The format is different.
As far as I know there are no trick I know to use SIMD instructions in a simple way for the format used in Parquet.
(of course, some stuff can probably be done for some specific bit width)

from bitpacking.

jorgecarleitao avatar jorgecarleitao commented on June 3, 2024 1

nvmd, it was a mistake on my side. FWIW, the working code that decodes arbitrary byte slices:

/// Decodes bitpacked bytes of `num_bits` into `u32`.
/// Returns the number of decoded values.
/// # Panics
/// Panics if `decompressed` has less than [`required_capacity`]
pub fn decode(compressed: &[u8], num_bits: u8, decompressed: &mut [u32]) -> usize {
    let bitpacker = BitPacker1x::new();

    let compressed_block_size = BitPacker1x::BLOCK_LEN * num_bits as usize / 8;

    let compressed_chunks = compressed.chunks_exact(compressed_block_size);
    let decompressed_chunks = decompressed.chunks_exact_mut(BitPacker1x::BLOCK_LEN);

    let remainder = compressed_chunks.remainder();
    let last_compressed_chunk = if remainder.is_empty() {
        vec![]
    } else {
        let mut last_compressed_chunk = remainder.to_vec();
        last_compressed_chunk
            .extend(std::iter::repeat(0).take(compressed_block_size - remainder.len()));
        last_compressed_chunk
    };
    let last_compressed_chunks = last_compressed_chunk.chunks_exact(compressed_block_size);
    debug_assert_eq!(last_compressed_chunks.remainder().len(), 0);

    compressed_chunks
        .chain(last_compressed_chunks)
        .zip(decompressed_chunks)
        .for_each(|(c_chunk, d_chunk)| {
            bitpacker.decompress(&c_chunk, d_chunk, num_bits);
        });
    compressed.len() / num_bits as usize * 8
}

/// Encodes `u32` values into a buffer using `num_bits`.
pub fn encode(decompressed: &[u32], num_bits: u8, compressed: &mut [u8]) -> usize {
    let bitpacker = BitPacker1x::new();

    let chunks = decompressed.chunks_exact(BitPacker1x::BLOCK_LEN);

    let remainder = chunks.remainder();

    let mut last_chunk = remainder.to_vec();
    let trailing = BitPacker1x::BLOCK_LEN - remainder.len();
    last_chunk.extend(std::iter::repeat(0).take(trailing));

    let mut compressed_len = 0;
    chunks
        .chain(std::iter::once(last_chunk.as_ref()))
        .for_each(|chunk| {
            let chunk_compressed =
                &mut compressed[compressed_len..compressed_len + BitPacker1x::BLOCK_LEN];
            compressed_len += bitpacker.compress(&chunk, chunk_compressed, num_bits);
        });
    decompressed.len() * num_bits as usize / 8
}

I am using this library read parquet files here: https://github.com/jorgecarleitao/parquet2 . Will close this issue as "yes".

from bitpacking.

fulmicoton avatar fulmicoton commented on June 3, 2024

Tantivy only uses Bitpacker4x which uses simd instructions. It is limited to block of 128 x u32.

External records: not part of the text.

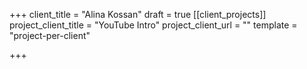 +++
client_title = "Alina Kossan"
draft = true
[[client_projects]]
project_client_title = "YouTube Intro"
project_client_url = ""
template = "project-per-client"

+++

Bitpacker1x only works with blocks of 32 integers. That's because it manipulates u32 as the vessel for this bitpacking.
Packs of 32 ensures that regardless of the bit width we end up with a round multiple of u32 in output.

Parquet works at the byte level and therefore allows packs of multiples of 8.
You could probably use the bitpacking and either:

  • use your padding and truncation trick for the last block
  • use bitpacking for (run-len / 32) and complete with a different encoder.

I'd love to see what performance look like.

fn decode(values: &[u8], length: u32, num_bits: u8) -> Vec

Are you interested in compression and decompression?

from bitpacking.

jorgecarleitao avatar jorgecarleitao commented on June 3, 2024

Thanks a lot for your quick answer, @fulmicoton .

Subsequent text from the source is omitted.